These are the key concepts you need to understand to accurately answer the question.

Complement Rule
The complement rule is a useful concept in probability. It allows you to calculate the probability of an event not happening by subtracting the probability of the event happening from 1. This makes it easy to find the probability of the opposite scenario. In the baseball example, we are interested in finding out the probability that neither Tommy nor Joey gets a hit.
To use the complement rule here, we first found the probability that either Tommy or Joey does get a hit, which is 0.475. The complement of this scenario, meaning neither of them get a hit, is simply:
  • Subtracting 0.475 (probability of either getting a hit) from 1, gives us 0.525.
This tells us that there is a 52.5% chance that neither player makes a hit when facing the pitcher.
Intersection Probability
Intersection probability deals with the likelihood of two events happening at the same time. In other words, it calculates the probability that both events occur simultaneously. For instance, in our baseball example, this would mean both Tommy and Joey hitting the ball in a single inning.
To determine this, you multiply the probabilities of each individual event happening:
  • Tommy's probability of hitting is 0.30.
  • Joey's probability of hitting is 0.25.

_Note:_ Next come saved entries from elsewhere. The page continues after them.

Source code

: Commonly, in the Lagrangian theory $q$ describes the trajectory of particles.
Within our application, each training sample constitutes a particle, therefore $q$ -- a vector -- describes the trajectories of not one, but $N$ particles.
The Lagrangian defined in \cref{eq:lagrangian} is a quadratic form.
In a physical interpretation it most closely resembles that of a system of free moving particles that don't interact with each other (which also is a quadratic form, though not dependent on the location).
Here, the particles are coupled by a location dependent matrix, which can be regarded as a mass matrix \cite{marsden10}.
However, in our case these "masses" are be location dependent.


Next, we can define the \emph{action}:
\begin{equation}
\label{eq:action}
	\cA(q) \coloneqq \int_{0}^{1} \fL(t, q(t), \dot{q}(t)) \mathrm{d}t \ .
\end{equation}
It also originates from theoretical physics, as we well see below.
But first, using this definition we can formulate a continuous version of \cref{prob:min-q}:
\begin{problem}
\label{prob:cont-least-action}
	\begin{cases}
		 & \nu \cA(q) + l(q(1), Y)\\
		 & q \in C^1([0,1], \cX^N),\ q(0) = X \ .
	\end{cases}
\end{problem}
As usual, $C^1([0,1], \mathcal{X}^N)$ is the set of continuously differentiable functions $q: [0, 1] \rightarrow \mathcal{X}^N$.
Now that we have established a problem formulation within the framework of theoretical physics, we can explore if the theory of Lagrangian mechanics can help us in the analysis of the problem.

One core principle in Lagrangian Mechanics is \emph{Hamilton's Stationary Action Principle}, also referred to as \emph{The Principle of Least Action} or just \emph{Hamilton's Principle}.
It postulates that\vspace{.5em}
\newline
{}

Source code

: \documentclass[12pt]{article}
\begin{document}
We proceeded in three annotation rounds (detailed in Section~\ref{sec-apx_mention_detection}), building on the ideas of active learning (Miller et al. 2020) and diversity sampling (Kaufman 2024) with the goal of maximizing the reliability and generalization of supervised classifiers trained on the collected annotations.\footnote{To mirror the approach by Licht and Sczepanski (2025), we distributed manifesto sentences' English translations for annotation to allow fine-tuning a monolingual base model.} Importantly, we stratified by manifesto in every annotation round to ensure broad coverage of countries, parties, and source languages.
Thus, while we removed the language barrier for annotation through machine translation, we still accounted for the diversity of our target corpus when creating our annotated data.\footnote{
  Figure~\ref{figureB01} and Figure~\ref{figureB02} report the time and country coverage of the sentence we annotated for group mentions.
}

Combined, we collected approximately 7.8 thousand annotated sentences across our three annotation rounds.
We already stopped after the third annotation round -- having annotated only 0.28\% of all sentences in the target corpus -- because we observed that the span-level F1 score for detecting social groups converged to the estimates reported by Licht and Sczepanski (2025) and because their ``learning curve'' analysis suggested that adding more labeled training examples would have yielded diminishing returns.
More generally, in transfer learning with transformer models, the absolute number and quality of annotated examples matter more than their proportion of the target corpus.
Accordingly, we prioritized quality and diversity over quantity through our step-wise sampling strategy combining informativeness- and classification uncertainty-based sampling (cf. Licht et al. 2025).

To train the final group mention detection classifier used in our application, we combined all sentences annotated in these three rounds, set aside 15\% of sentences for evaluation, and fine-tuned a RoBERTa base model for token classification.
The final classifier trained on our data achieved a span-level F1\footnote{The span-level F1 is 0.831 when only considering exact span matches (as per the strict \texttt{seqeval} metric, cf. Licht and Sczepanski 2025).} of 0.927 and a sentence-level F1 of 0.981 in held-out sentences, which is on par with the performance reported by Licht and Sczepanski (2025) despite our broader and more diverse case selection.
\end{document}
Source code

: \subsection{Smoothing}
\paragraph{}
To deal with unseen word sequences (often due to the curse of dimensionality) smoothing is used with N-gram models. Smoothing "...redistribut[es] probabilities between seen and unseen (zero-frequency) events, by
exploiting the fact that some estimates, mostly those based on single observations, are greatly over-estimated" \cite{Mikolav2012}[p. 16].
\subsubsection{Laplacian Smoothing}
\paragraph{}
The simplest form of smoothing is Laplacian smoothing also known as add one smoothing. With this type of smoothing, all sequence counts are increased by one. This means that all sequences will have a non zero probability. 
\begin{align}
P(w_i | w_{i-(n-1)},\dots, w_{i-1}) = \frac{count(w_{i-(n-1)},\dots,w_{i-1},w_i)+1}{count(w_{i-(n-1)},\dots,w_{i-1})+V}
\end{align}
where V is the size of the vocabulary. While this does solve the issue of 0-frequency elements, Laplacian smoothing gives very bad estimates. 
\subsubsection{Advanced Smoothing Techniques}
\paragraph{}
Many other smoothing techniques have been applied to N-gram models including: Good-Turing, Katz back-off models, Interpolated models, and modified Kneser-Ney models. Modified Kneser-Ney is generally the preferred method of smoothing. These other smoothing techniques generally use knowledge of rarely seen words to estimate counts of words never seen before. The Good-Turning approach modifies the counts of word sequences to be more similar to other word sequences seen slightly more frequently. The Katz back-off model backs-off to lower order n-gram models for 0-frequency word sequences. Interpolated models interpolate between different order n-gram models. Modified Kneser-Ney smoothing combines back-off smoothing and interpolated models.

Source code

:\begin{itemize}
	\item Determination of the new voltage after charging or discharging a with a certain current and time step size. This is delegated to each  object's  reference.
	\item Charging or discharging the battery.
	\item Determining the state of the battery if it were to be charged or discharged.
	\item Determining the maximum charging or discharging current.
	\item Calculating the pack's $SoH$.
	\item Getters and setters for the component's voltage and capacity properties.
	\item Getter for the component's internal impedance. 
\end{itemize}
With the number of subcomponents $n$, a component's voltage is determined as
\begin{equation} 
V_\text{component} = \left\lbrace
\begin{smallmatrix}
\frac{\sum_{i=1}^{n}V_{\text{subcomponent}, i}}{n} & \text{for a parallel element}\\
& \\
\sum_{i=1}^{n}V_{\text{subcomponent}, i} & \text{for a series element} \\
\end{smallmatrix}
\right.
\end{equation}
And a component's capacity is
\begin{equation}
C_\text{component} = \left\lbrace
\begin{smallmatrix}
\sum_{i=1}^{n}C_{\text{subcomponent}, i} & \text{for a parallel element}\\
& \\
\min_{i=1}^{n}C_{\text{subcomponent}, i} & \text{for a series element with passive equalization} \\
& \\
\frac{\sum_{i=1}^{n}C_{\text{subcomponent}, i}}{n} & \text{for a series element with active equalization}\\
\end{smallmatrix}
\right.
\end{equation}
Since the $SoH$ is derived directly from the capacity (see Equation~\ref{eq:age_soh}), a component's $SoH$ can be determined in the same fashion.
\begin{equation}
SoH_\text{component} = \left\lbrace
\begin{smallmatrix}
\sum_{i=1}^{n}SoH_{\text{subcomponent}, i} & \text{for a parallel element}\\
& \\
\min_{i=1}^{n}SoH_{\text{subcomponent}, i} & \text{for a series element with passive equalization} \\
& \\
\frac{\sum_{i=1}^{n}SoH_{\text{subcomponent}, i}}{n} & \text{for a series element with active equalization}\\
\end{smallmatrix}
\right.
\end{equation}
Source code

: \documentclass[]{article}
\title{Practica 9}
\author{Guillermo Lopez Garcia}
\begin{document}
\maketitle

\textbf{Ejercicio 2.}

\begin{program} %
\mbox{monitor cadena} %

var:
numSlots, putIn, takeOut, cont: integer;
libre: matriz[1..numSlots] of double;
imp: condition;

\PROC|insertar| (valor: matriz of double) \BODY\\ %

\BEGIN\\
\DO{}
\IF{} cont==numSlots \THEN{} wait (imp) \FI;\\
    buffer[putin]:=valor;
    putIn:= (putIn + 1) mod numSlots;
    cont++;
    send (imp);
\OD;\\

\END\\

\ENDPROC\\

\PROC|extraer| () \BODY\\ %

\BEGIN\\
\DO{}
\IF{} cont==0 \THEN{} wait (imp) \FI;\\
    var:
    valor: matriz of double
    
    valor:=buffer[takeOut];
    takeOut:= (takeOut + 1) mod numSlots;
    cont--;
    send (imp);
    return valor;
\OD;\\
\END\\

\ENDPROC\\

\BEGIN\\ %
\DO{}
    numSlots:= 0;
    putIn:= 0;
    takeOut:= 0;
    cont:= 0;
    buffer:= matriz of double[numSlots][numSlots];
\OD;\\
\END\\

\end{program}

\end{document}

So, the probability of both of them hitting is given by the formula:\[P(T \cap J) = P(T) \times P(J) = 0.30 \times 0.25 = 0.075\]This calculation shows us that there is a 7.5% chance that both Tommy and Joey will get a hit when they are up against the pitcher this inning.
Union Probability
Union probability is about finding the chance of either one or another event happening, or both. In probability terms, the word 'union' signifies the occurrence of any one, or more, of several events. In our case, we want to find the probability that either Tommy or Joey, or both, get a hit.
We use the union probability formula here, which is:
  • \[P(A \cup B) = P(A) + P(B) - P(A \cap B)\]
Where
  • \(P(A)\) is the probability of Tommy getting a hit (0.30),
  • \(P(B)\) is the probability of Joey getting a hit (0.25),
  • \(P(A \cap B)\) is the probability that both get a hit (0.075).
By substituting these values in, we calculated:\[0.30 + 0.25 - 0.075 = 0.475\]This means there's a 47.5% chance that either Tommy or Joey gets a hit in this inning. This formula helps avoid over-counting the situation where both could happen simultaneously.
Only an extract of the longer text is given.